Myhtmlex - bindings to lexborisov's fast html parser myhtml

Overbryd · August 30, 2017, 1:53pm

Code: https://github.com/Overbryd/myhtmlex

The current state of development is that the binding is able to parse a given HTML-document into a tree-structure.
The intentions of myhtml are noble. It aims to be portable, fast and correct.

On a 2,5GHz Core i7, it takes 3.4ms to parse a 131K HTML document into a tree like this:

{:html, [{"lang", "en-US-x-Hixie"}],
 [{:head, [],
   [{:meta, [{"charset", "utf-8"}], []}, {:title, [], ["HTML5"]},
    {:script, [{"src", "link-fixup.js"}], []},
    {:style, [{"type", "text/css"}],
     ["\n\n     .applies thead th > ...

Here is the output from Benchfella on decode/1:

Settings:
  duration:      1.0 s

## BasicHtmlBench
[13:37:40] 1/1: decode

Finished in 2.08 seconds

## BasicHtmlBench
benchma iterations   average time 
decode         500   3401.20 µs/op

But a word of caution, since this the binding is currently implemented as a dirty-nif (no joke intended, dirty-nif is a thing).
So it will not load on systems that do not enable dirty schedulers in the Erlang VM.
Since is implemented just as a nif, any failure in the binding or myhtml will bring down the whole Erlang VM!

So see this as a proof-of-concept for now, I am still working on the Port / C-Node versions of this binding.
In the long run, running it as a C-Node might be the best option.

mischov · August 30, 2017, 4:09pm

I am very interested to see where this project goes.

I need to a fast html-parsing library in Erlang/Elixir. So falling back to c, and to myhtml especially, is a natural move.

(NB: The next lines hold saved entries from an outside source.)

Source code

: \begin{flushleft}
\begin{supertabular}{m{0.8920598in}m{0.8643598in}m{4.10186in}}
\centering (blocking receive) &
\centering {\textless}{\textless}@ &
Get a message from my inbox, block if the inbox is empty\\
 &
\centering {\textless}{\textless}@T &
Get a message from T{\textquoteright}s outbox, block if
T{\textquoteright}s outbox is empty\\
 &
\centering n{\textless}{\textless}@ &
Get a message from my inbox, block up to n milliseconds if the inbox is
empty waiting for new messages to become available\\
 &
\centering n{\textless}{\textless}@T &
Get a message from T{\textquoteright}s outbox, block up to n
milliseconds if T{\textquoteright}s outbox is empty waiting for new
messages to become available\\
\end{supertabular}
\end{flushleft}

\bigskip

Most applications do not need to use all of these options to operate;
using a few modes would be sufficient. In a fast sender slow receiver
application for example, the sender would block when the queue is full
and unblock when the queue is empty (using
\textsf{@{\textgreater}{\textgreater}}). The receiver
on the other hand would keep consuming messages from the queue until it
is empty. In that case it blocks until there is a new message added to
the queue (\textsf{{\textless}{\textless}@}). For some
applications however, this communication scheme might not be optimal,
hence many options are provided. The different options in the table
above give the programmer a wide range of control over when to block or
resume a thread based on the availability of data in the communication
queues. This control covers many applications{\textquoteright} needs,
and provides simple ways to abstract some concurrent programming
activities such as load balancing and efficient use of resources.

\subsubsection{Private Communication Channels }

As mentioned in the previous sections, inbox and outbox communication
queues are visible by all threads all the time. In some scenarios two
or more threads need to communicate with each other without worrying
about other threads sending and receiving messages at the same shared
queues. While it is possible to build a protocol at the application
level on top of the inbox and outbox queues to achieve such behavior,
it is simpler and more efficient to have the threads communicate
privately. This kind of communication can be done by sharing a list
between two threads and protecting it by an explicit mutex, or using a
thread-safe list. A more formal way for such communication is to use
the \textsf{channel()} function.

Another direction you can go is to use a Rust NIF (via Rustler). Given Rust’s focus on safety, this might make using a NIF a little less dangerous.

There are, in fact, Elixir libraries that leverage Rust to parse HTML: html5ever_elixir which parses html into a structure rather like Myhtmlex, and my own meeseeks_html5ever which is specially adapted for Meeseeks.

I can’t speak about any comparison between the performance of Myhtmlex to one of these Rust parsers because I couldn’t get Myhtmlex to build, but it takes about 25ms on my machine to parse the 349Kb HTML file from this benchmark with one of the Rust-based parsers.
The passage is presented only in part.